▽

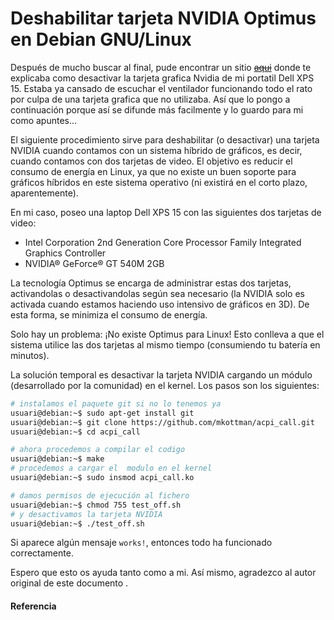 # Deshabilitar tarjeta NVIDIA Optimus en Debian GNU/Linux

Después de mucho buscar al final, pude encontrar un sitio ~~[aqui](https://pedrobonilla.blogspot.com.es/2011/11/deshabilitar-tarjeta-nvidia-en-sistema.html)~~ donde te explicaba como desactivar la tarjeta grafica Nvidia de mi portatil Dell XPS 15. Estaba ya cansado de escuchar el ventilador funcionando todo el rato por culpa de una tarjeta grafica que no utilizaba. Así que lo pongo a continuación porque así se difunde más facilmente y lo guardo para mi como apuntes...

<!--more-->

El siguiente procedimiento sirve para deshabilitar (o desactivar) una tarjeta NVIDIA cuando contamos con un sistema híbrido de gráficos, es decir, cuando contamos con dos tarjetas de video. El objetivo es reducir el consumo de energía en Linux, ya que no existe un buen soporte para gráficos híbridos en este sistema operativo (ni existirá en el corto plazo, aparentemente).

En mi caso, poseo una laptop Dell XPS 15 con las siguientes dos tarjetas de video:
- Intel Corporation 2nd Generation Core Processor Family Integrated Graphics Controller
- NVIDIA® GeForce® GT 540M 2GB

La tecnología Optimus se encarga de administrar estas dos tarjetas, activandolas o desactivandolas según sea necesario (la NVIDIA solo es activada cuando estamos haciendo uso intensivo de gráficos en 3D). De esta forma, se minimiza el consumo de energía.

Solo hay un problema: ¡No existe Optimus para Linux! Esto conlleva a que el sistema utilice las dos tarjetas al mismo tiempo (consumiendo tu batería en minutos).

La solución temporal es desactivar la tarjeta NVIDIA cargando un módulo (desarrollado por la comunidad) en el kernel. Los pasos son los siguientes:
```bash
# instalamos el paquete git si no lo tenemos ya
usuari@debian:~$ sudo apt-get install git
usuari@debian:~$ git clone https://github.com/mkottman/acpi_call.git
usuari@debian:~$ cd acpi_call

# ahora procedemos a compilar el codigo
usuari@debian:~$ make
# procedemos a cargar el  modulo en el kernel
usuari@debian:~$ sudo insmod acpi_call.ko

# damos permisos de ejecución al fichero
usuari@debian:~$ chmod 755 test_off.sh
# y desactivamos la tarjeta NVIDIA
usuari@debian:~$ ./test_off.sh
```

Si aparece algún mensaje `works!`, entonces todo ha funcionado correctamente.

Espero que esto os ayuda tanto como a mi. Así mismo, agradezco al autor original de este documento .
#### Referencia

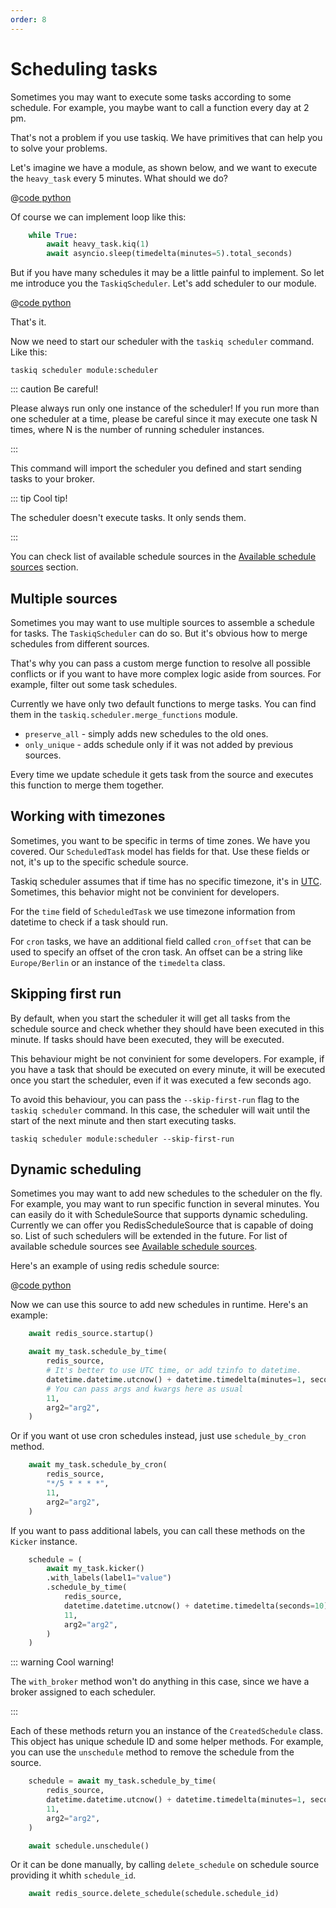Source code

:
 ```yaml
---
order: 8
---
```


# Scheduling tasks

Sometimes you may want to execute some tasks according to some schedule.
For example, you maybe want to call a function every day at 2 pm.

That's not a problem if you use taskiq. We have primitives that can help you to solve your problems.

Let's imagine we have a module, as shown below, and we want to execute the `heavy_task` every 5 minutes.
What should we do?

@[code python](../examples/schedule/without_schedule.py)

Of course we can implement loop like this:

```python
    while True:
        await heavy_task.kiq(1)
        await asyncio.sleep(timedelta(minutes=5).total_seconds)
```

But if you have many schedules it may be a little painful to implement. So let me introduce you the `TaskiqScheduler`.
Let's add scheduler to our module.

@[code python](../examples/schedule/intro.py)

That's it.

Now we need to start our scheduler with the `taskiq scheduler` command. Like this:

```bash:no-line-numbers
taskiq scheduler module:scheduler
```

::: caution Be careful!

Please always run only one instance of the scheduler!
If you run more than one scheduler at a time, please be careful since
it may execute one task N times, where N is the number of running scheduler instances.

:::

This command will import the scheduler you defined and start sending tasks to your broker.

::: tip Cool tip!

The scheduler doesn't execute tasks. It only sends them.

:::

You can check list of available schedule sources in the [Available schedule sources](../available-components/schedule-sources.md) section.

## Multiple sources

Sometimes you may want to use multiple sources to assemble a schedule for tasks. The `TaskiqScheduler` can do so.
But it's obvious how to merge schedules from different sources.

That's why you can pass a custom merge function to resolve all possible conflicts or if you want to have more
complex logic aside from sources. For example, filter out some task schedules.

Currently we have only two default functions to merge tasks. You can find them in the `taskiq.scheduler.merge_functions` module.

- `preserve_all` - simply adds new schedules to the old ones.
- `only_unique` - adds schedule only if it was not added by previous sources.

Every time we update schedule it gets task from the source and executes this function to merge them together.


## Working with timezones

Sometimes, you want to be specific in terms of time zones. We have you covered.
Our `ScheduledTask` model has fields for that. Use these fields or not, it's up to the specific schedule source.

Taskiq scheduler assumes that if time has no specific timezone, it's in [UTC](https://www.wikiwand.com/en/Coordinated_Universal_Time). Sometimes, this behavior might not be convinient for developers.

For the `time` field of `ScheduledTask` we use timezone information from datetime to check if a task should run.

For `cron` tasks, we have an additional field called `cron_offset` that can be used to specify
an offset of the cron task. An offset can be a string like `Europe/Berlin` or an instance of the `timedelta` class.

## Skipping first run

By default, when you start the scheduler it will get all tasks from the schedule source and check whether they should have been executed in this minute. If tasks should have been executed, they will be executed.

This behaviour might be not convinient for some developers. For example, if you have a task that should be executed on every minute, it will be executed once you start the scheduler, even if it was executed a few seconds ago.

To avoid this behaviour, you can pass the `--skip-first-run` flag to the `taskiq scheduler` command. In this case, the scheduler will wait until the start of the next minute and then start executing tasks.

```bash:no-line-numbers
taskiq scheduler module:scheduler --skip-first-run
```


## Dynamic scheduling

Sometimes you may want to add new schedules to the scheduler on the fly. For example, you may want to run specific function in several minutes. You can easily do it with ScheduleSource that supports dynamic scheduling. Currently we can offer you RedisScheduleSource that is capable of doing so. List of such schedulers will be extended in the future. For list of available schedule sources see [Available schedule sources](../available-components/schedule-sources.md).

Here's an example of using redis schedule source:

@[code python](../examples/schedule/redis_schedule.py)

Now we can use this source to add new schedules in runtime. Here's an example:

```python
    await redis_source.startup()

    await my_task.schedule_by_time(
        redis_source,
        # It's better to use UTC time, or add tzinfo to datetime.
        datetime.datetime.utcnow() + datetime.timedelta(minutes=1, seconds=5),
        # You can pass args and kwargs here as usual
        11,
        arg2="arg2",
    )
```

Or if you want ot use cron schedules instead, just use `schedule_by_cron` method.

```python
    await my_task.schedule_by_cron(
        redis_source,
        "*/5 * * * *",
        11,
        arg2="arg2",
    )
```

If you want to pass additional labels, you can call these methods on the `Kicker` instance.

```python
    schedule = (
        await my_task.kicker()
        .with_labels(label1="value")
        .schedule_by_time(
            redis_source,
            datetime.datetime.utcnow() + datetime.timedelta(seconds=10),
            11,
            arg2="arg2",
        )
    )
```

::: warning Cool warning!

The `with_broker` method won't do anything in this case, since we have a broker assigned to each scheduler.

:::

Each of these methods return you an instance of the `CreatedSchedule` class. This object has unique schedule ID and some helper methods. For example, you can use the `unschedule` method to remove the schedule from the source.

```python
    schedule = await my_task.schedule_by_time(
        redis_source,
        datetime.datetime.utcnow() + datetime.timedelta(minutes=1, seconds=5),
        11,
        arg2="arg2",
    )

    await schedule.unschedule()
```

Or it can be done manually, by calling `delete_schedule` on schedule source providing it whith `schedule_id`.

```python
    await redis_source.delete_schedule(schedule.schedule_id)
```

△

- _Assignment_
In the records above, find every line containing the word "TaskiqScheduler" and show it.

- _Written response_
But if you have many schedules it may be a little painful to implement. So let me introduce you the `TaskiqScheduler`.
Sometimes you may want to use multiple sources to assemble a schedule for tasks. The `TaskiqScheduler` can do so.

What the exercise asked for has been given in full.